I tried not to feel the embarrassment making its way to my cheeks. Things were what they were, and it was my fault, so I might as well dive into the mud of admission and roll around in it. “It is, but it’s not mine. I’m crashing with my best friend while I’m in my loser era. She’s a lawyer, and I needed somewhere to stay while I found a job. I’m saving up to rent my own place. Thanks to your aunt giving me the job, I’m close to being able to afford something small. Anyway, Amy is the best friend ever, and I’m lucky to have her.” I gave him a small smile—I really was grateful for the job, even though it had become… complicated.

“You didn’t grow up in New York City?”

“No. My mom lives a couple of hours north, and she doesn’t really want me there, which is fine since I’m an adult.” He frowned. After a beat of silence too long—yep, I’d made it awkward by oversharing—I shrugged. “Anyway… thanks again for saving me and for the lift. I appreciate it.” Why had I said all that? Now he thought even less of me than before, if that was possible, and I still had to turn up and work for him on Monday. Knowing how rich people thought, he likely knew I’d brought it on myself and believed all my problems were well-deserved. He and Mom would get along well.

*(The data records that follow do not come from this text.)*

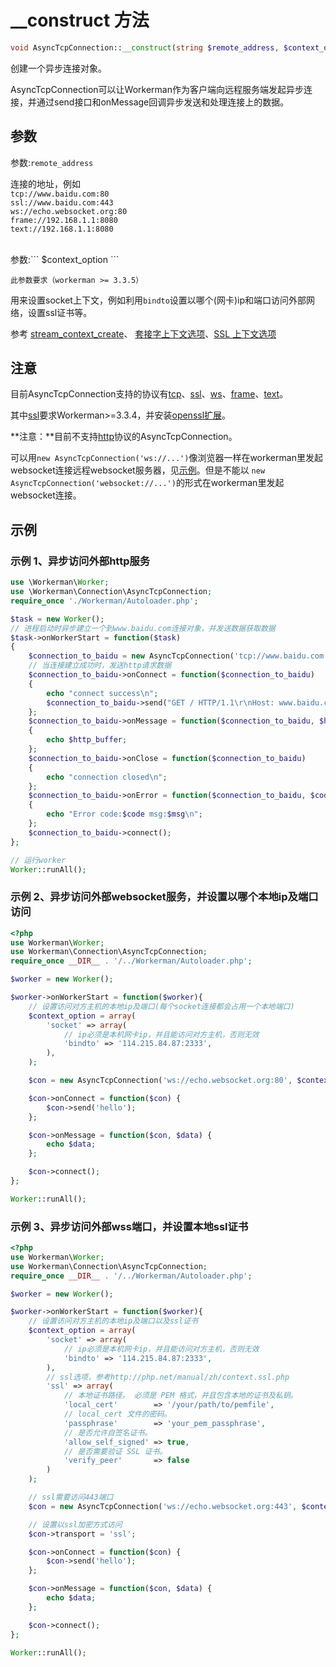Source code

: # __construct 方法
```php
void AsyncTcpConnection::__construct(string $remote_address, $context_option = null)
```
创建一个异步连接对象。

AsyncTcpConnection可以让Workerman作为客户端向远程服务端发起异步连接，并通过send接口和onMessage回调异步发送和处理连接上的数据。

## 参数
参数:``` remote_address ```

连接的地址，例如<br>
``` tcp://www.baidu.com:80 ```<br>
``` ssl://www.baidu.com:443 ```<br>
``` ws://echo.websocket.org:80 ```<br>
``` frame://192.168.1.1:8080 ```<br>
``` text://192.168.1.1:8080 ```<br>

<br>
参数:``` $context_option ```

```此参数要求（workerman >= 3.3.5）```


用来设置socket上下文，例如利用```bindto```设置以哪个(网卡)ip和端口访问外部网络，设置ssl证书等。

参考 [stream_context_create](http://php.net/manual/en/function.stream-context-create.php)、 [套接字上下文选项](http://php.net/manual/zh/context.socket.php)、[SSL 上下文选项](http://php.net/manual/zh/context.ssl.php)

## 注意

目前AsyncTcpConnection支持的协议有[tcp](http://baike.baidu.com/subview/32754/8048820.htm)、[ssl](http://baike.baidu.com/view/525499.htm)、[ws](/appendices/about-ws.html)、[frame](/appendices/about-frame.html)、[text](/appendices/about-text.html)。

其中[ssl](http://baike.baidu.com/view/525499.htm)要求Workerman>=3.3.4，并安装[openssl扩展](http://php.net/manual/zh/book.openssl.php)。

**注意：**目前不支持[http](http://baike.baidu.com/view/9472.htm)协议的AsyncTcpConnection。

可以用```new AsyncTcpConnection('ws://...')```像浏览器一样在workerman里发起websocket连接远程websocket服务器，见[示例](/appendices/about-ws.html)。但是不能以 ```new AsyncTcpConnection('websocket://...')```的形式在workerman里发起websocket连接。


## 示例

### 示例 1、异步访问外部http服务
```php
use \Workerman\Worker;
use \Workerman\Connection\AsyncTcpConnection;
require_once './Workerman/Autoloader.php';

$task = new Worker();
// 进程启动时异步建立一个到www.baidu.com连接对象，并发送数据获取数据
$task->onWorkerStart = function($task)
{
    $connection_to_baidu = new AsyncTcpConnection('tcp://www.baidu.com:80');
    // 当连接建立成功时，发送http请求数据
    $connection_to_baidu->onConnect = function($connection_to_baidu)
    {
        echo "connect success\n";
        $connection_to_baidu->send("GET / HTTP/1.1\r\nHost: www.baidu.com\r\nConnection: keep-alive\r\n\r\n");
    };
    $connection_to_baidu->onMessage = function($connection_to_baidu, $http_buffer)
    {
        echo $http_buffer;
    };
    $connection_to_baidu->onClose = function($connection_to_baidu)
    {
        echo "connection closed\n";
    };
    $connection_to_baidu->onError = function($connection_to_baidu, $code, $msg)
    {
        echo "Error code:$code msg:$msg\n";
    };
    $connection_to_baidu->connect();
};

// 运行worker
Worker::runAll();
```

### 示例 2、异步访问外部websocket服务，并设置以哪个本地ip及端口访问
```php
<?php
use Workerman\Worker;
use Workerman\Connection\AsyncTcpConnection;
require_once __DIR__ . '/../Workerman/Autoloader.php';

$worker = new Worker();

$worker->onWorkerStart = function($worker){
    // 设置访问对方主机的本地ip及端口(每个socket连接都会占用一个本地端口)
    $context_option = array(
        'socket' => array(
            // ip必须是本机网卡ip，并且能访问对方主机，否则无效
            'bindto' => '114.215.84.87:2333',
        ),
    );

    $con = new AsyncTcpConnection('ws://echo.websocket.org:80', $context_option);

    $con->onConnect = function($con) {
        $con->send('hello');
    };

    $con->onMessage = function($con, $data) {
        echo $data;
    };

    $con->connect();
};

Worker::runAll();
```


### 示例 3、异步访问外部wss端口，并设置本地ssl证书
```php
<?php
use Workerman\Worker;
use Workerman\Connection\AsyncTcpConnection;
require_once __DIR__ . '/../Workerman/Autoloader.php';

$worker = new Worker();

$worker->onWorkerStart = function($worker){
    // 设置访问对方主机的本地ip及端口以及ssl证书
    $context_option = array(
        'socket' => array(
            // ip必须是本机网卡ip，并且能访问对方主机，否则无效
            'bindto' => '114.215.84.87:2333',
        ),
        // ssl选项，参考http://php.net/manual/zh/context.ssl.php
        'ssl' => array(
            // 本地证书路径。 必须是 PEM 格式，并且包含本地的证书及私钥。
            'local_cert'        => '/your/path/to/pemfile',
            // local_cert 文件的密码。
            'passphrase'        => 'your_pem_passphrase',
            // 是否允许自签名证书。
            'allow_self_signed' => true,
            // 是否需要验证 SSL 证书。
            'verify_peer'       => false
        )
    );

    // ssl需要访问443端口
    $con = new AsyncTcpConnection('ws://echo.websocket.org:443', $context_option);

    // 设置以ssl加密方式访问
    $con->transport = 'ssl';

    $con->onConnect = function($con) {
        $con->send('hello');
    };

    $con->onMessage = function($con, $data) {
        echo $data;
    };

    $con->connect();
};

Worker::runAll();
```



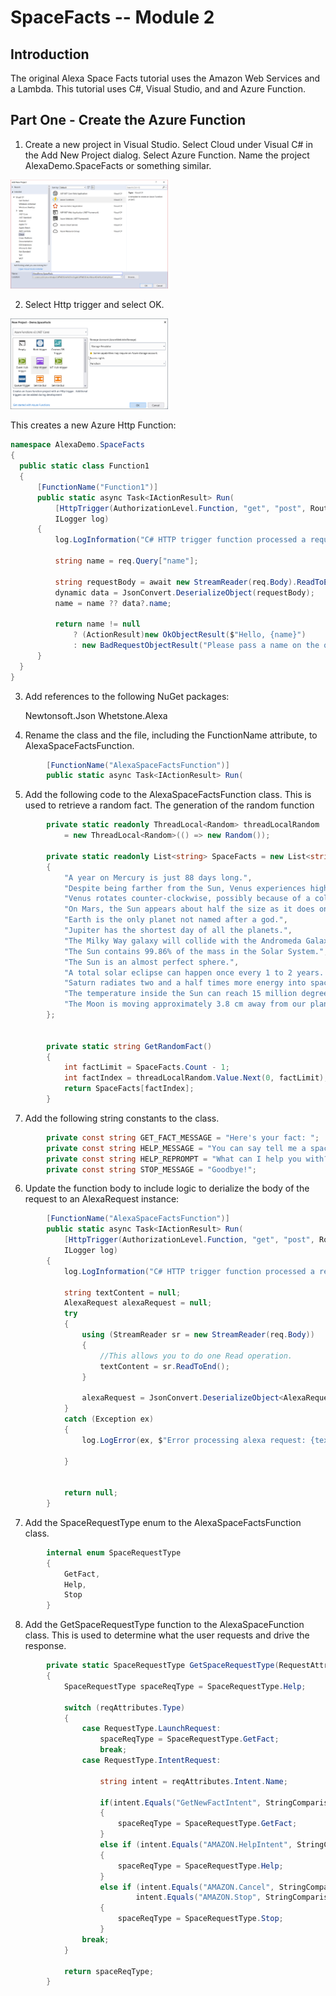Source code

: # SpaceFacts -- Module 2

## Introduction

The original Alexa Space Facts tutorial uses the Amazon Web Services and a Lambda. This tutorial uses C#, Visual Studio, and and Azure Function.

## Part One - Create the Azure Function

1. Create a new project in Visual Studio. Select Cloud under Visual C# in the Add New Project dialog. Select Azure Function. Name the project AlexaDemo.SpaceFacts or something similar.

  <img src="/docs/images/AzureFuncCreate01.png?raw=true" width="50%"/>
  
2. Select Http trigger and select OK.

  <img src="/docs/images/AzureFuncCreate02.png?raw=true" width="50%"/>
  
  This creates a new Azure Http Function:

  ``` C#
  namespace AlexaDemo.SpaceFacts
{
    public static class Function1
    {
        [FunctionName("Function1")]
        public static async Task<IActionResult> Run(
            [HttpTrigger(AuthorizationLevel.Function, "get", "post", Route = null)] HttpRequest req,
            ILogger log)
        {
            log.LogInformation("C# HTTP trigger function processed a request.");

            string name = req.Query["name"];

            string requestBody = await new StreamReader(req.Body).ReadToEndAsync();
            dynamic data = JsonConvert.DeserializeObject(requestBody);
            name = name ?? data?.name;

            return name != null
                ? (ActionResult)new OkObjectResult($"Hello, {name}")
                : new BadRequestObjectResult("Please pass a name on the query string or in the request body");
        }
    }
}
```

3. Add references to the following NuGet packages:

   Newtonsoft.Json
   Whetstone.Alexa

4. Rename the class and the file, including the FunctionName attribute, to AlexaSpaceFactsFunction.

``` C#
        [FunctionName("AlexaSpaceFactsFunction")]
        public static async Task<IActionResult> Run(
```

5. Add the following code to the AlexaSpaceFactsFunction class. This is used to retrieve a random fact. The generation of the random function 

``` C#
        private static readonly ThreadLocal<Random> threadLocalRandom
            = new ThreadLocal<Random>(() => new Random());

        private static readonly List<string> SpaceFacts = new List<string>()
        {
            "A year on Mercury is just 88 days long.",
            "Despite being farther from the Sun, Venus experiences higher temperatures than Mercury.",
            "Venus rotates counter-clockwise, possibly because of a collision in the past with an asteroid.",
            "On Mars, the Sun appears about half the size as it does on Earth.",
            "Earth is the only planet not named after a god.",
            "Jupiter has the shortest day of all the planets.",
            "The Milky Way galaxy will collide with the Andromeda Galaxy in about 5 billion years.",
            "The Sun contains 99.86% of the mass in the Solar System.",
            "The Sun is an almost perfect sphere.",
            "A total solar eclipse can happen once every 1 to 2 years. This makes them a rare event.",
            "Saturn radiates two and a half times more energy into space than it receives from the sun.",
            "The temperature inside the Sun can reach 15 million degrees Celsius.",
            "The Moon is moving approximately 3.8 cm away from our planet every year."
        };


        private static string GetRandomFact()
        {
            int factLimit = SpaceFacts.Count - 1;
            int factIndex = threadLocalRandom.Value.Next(0, factLimit);
            return SpaceFacts[factIndex];
        }
```

7. Add the following string constants to the class.

``` C#
        private const string GET_FACT_MESSAGE = "Here's your fact: ";
        private const string HELP_MESSAGE = "You can say tell me a space fact, or, you can say exit... What can I help you with?";
        private const string HELP_REPROMPT = "What can I help you with?";
        private const string STOP_MESSAGE = "Goodbye!";
```

6. Update the function body to include logic to derialize the body of the request to an AlexaRequest instance:

``` C#
        [FunctionName("AlexaSpaceFactsFunction")]
        public static async Task<IActionResult> Run(
            [HttpTrigger(AuthorizationLevel.Function, "get", "post", Route = null)] HttpRequest req,
            ILogger log)
        {
            log.LogInformation("C# HTTP trigger function processed a request.");

            string textContent = null;
            AlexaRequest alexaRequest = null;
            try
            {
                using (StreamReader sr = new StreamReader(req.Body))
                {
                    //This allows you to do one Read operation.
                    textContent = sr.ReadToEnd();
                }

                alexaRequest = JsonConvert.DeserializeObject<AlexaRequest>(textContent);
            }
            catch (Exception ex)
            {
                log.LogError(ex, $"Error processing alexa request: {textContent}");

            }


            return null;
        }
```

7. Add the SpaceRequestType enum to the AlexaSpaceFactsFunction class.

``` C#
        internal enum SpaceRequestType
        {
            GetFact,
            Help,
            Stop
        }
```

8. Add the GetSpaceRequestType function to the AlexaSpaceFunction class. This is used to determine what the user requests and drive the response.

``` C#
        private static SpaceRequestType GetSpaceRequestType(RequestAttributes reqAttributes)
        {
            SpaceRequestType spaceReqType = SpaceRequestType.Help;

            switch (reqAttributes.Type)
            {
                case RequestType.LaunchRequest:
                    spaceReqType = SpaceRequestType.GetFact;
                    break;
                case RequestType.IntentRequest:

                    string intent = reqAttributes.Intent.Name;

                    if(intent.Equals("GetNewFactIntent", StringComparison.OrdinalIgnoreCase))
                    {
                        spaceReqType = SpaceRequestType.GetFact;
                    }
                    else if (intent.Equals("AMAZON.HelpIntent", StringComparison.OrdinalIgnoreCase))
                    {
                        spaceReqType = SpaceRequestType.Help;
                    }
                    else if (intent.Equals("AMAZON.Cancel", StringComparison.OrdinalIgnoreCase) ||
                            intent.Equals("AMAZON.Stop", StringComparison.OrdinalIgnoreCase))
                    {
                        spaceReqType = SpaceRequestType.Stop;
                    }
                break;
            }

            return spaceReqType;
        }

```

He peered at me, his five-o’clock-shadowed jaw set, the muscles bunching. I couldn’t read the expression in his eyes, but it was unsettled and almost angry. I would’ve taken a step back, but being near him was too addictive, and he wouldn’t hurt me—I didn’t know a lot about him, but I knew that. I settled for lowering my gaze first to his lips, then to the exposed column of his throat. My fingers itched to trace along his jaw and down the cord of artery protruding from his strong neck, skim down it, and keep going.

He swallowed, his Adam’s apple drawing my attention. Hecleared his throat, and I blinked, coming out of my trance. Finally, gruffly, he said, “Not a problem. I’d do the same for any of my employees.”

Welp, that was that, then. As much as that reinforced my idea that he had no particular positive feelings toward me, the reminder was definitely for the best. I had to stop all neck, butt, and sausage-shaped-protrusion gazing ASAP.

“Aha. Excellent. Okay, bye.” I focused on walking in a straight line to Amy’s building. Footsteps sounded behind me. I didn’t turn as I said, “You don’t have to walk me to the door.”

“I might be your least-favorite person, but I’m always a gentleman.”